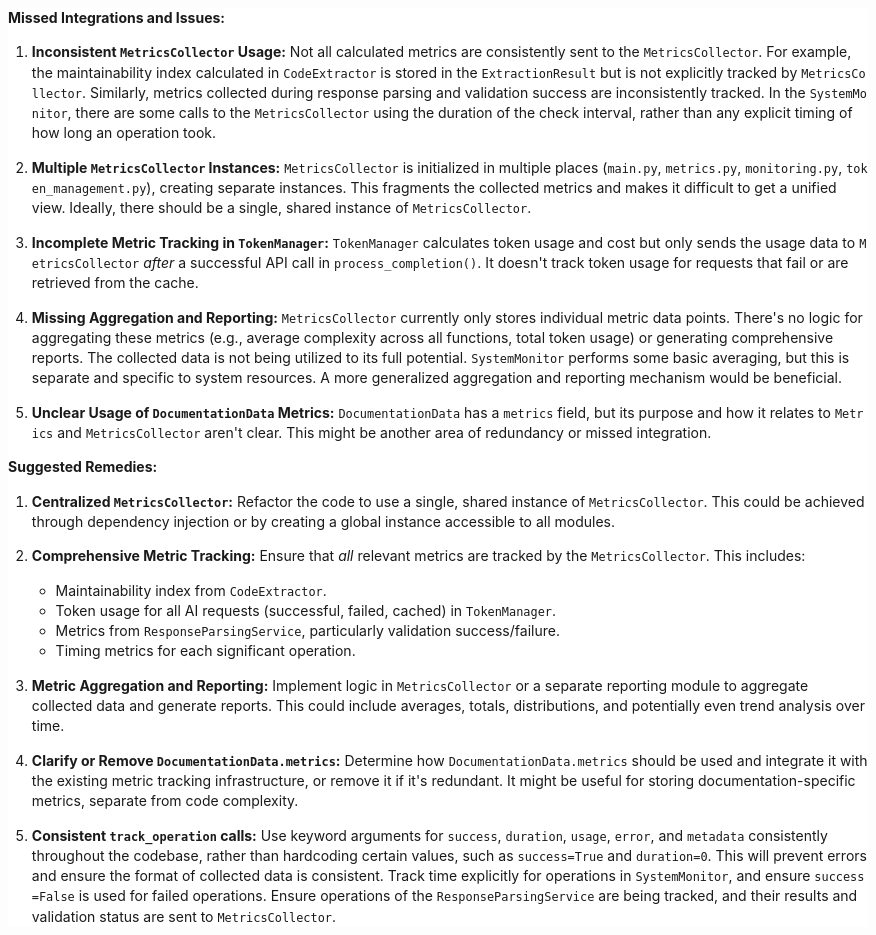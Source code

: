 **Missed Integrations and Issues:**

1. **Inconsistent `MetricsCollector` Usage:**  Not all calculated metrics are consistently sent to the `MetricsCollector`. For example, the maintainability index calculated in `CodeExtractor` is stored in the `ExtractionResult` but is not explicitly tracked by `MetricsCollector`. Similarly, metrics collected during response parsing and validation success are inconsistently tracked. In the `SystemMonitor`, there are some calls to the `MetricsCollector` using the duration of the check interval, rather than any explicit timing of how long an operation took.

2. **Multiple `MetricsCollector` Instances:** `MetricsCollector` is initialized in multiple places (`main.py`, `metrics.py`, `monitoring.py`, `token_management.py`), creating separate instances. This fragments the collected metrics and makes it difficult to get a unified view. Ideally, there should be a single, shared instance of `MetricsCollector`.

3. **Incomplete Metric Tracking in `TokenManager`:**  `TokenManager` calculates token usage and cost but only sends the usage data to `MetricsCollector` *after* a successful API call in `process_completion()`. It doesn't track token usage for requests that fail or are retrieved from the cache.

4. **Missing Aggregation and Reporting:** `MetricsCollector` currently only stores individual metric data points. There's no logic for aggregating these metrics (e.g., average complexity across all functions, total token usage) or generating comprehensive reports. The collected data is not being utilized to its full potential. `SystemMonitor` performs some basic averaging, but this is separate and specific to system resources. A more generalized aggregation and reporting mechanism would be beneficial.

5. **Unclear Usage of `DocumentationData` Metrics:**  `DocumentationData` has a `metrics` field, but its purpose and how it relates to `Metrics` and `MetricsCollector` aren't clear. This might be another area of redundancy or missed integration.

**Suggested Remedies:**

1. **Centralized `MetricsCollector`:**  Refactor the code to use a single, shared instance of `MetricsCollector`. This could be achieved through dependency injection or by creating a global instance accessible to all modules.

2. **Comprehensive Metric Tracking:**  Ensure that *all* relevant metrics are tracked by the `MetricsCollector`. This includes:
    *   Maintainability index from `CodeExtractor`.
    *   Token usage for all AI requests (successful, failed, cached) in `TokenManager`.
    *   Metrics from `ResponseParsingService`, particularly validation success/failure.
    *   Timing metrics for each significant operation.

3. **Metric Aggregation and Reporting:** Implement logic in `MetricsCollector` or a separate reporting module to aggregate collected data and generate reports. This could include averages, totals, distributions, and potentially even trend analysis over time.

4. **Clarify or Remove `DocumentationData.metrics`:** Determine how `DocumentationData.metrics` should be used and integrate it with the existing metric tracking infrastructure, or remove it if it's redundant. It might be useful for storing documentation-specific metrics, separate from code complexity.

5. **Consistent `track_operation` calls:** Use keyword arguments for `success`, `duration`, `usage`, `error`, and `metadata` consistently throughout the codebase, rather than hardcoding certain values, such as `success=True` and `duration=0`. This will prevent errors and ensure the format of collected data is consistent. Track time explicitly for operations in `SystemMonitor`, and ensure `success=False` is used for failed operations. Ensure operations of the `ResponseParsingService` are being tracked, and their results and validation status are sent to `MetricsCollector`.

*PROBLEM TO SOLVE:* Beginning with the line that has "4. **Clarify or", set down each line through the last one above, exactly, and nothing else.

*EXERCISE RESPONSE:*
4. **Clarify or Remove `DocumentationData.metrics`:** Determine how `DocumentationData.metrics` should be used and integrate it with the existing metric tracking infrastructure, or remove it if it's redundant. It might be useful for storing documentation-specific metrics, separate from code complexity.

5. **Consistent `track_operation` calls:** Use keyword arguments for `success`, `duration`, `usage`, `error`, and `metadata` consistently throughout the codebase, rather than hardcoding certain values, such as `success=True` and `duration=0`. This will prevent errors and ensure the format of collected data is consistent. Track time explicitly for operations in `SystemMonitor`, and ensure `success=False` is used for failed operations. Ensure operations of the `ResponseParsingService` are being tracked, and their results and validation status are sent to `MetricsCollector`.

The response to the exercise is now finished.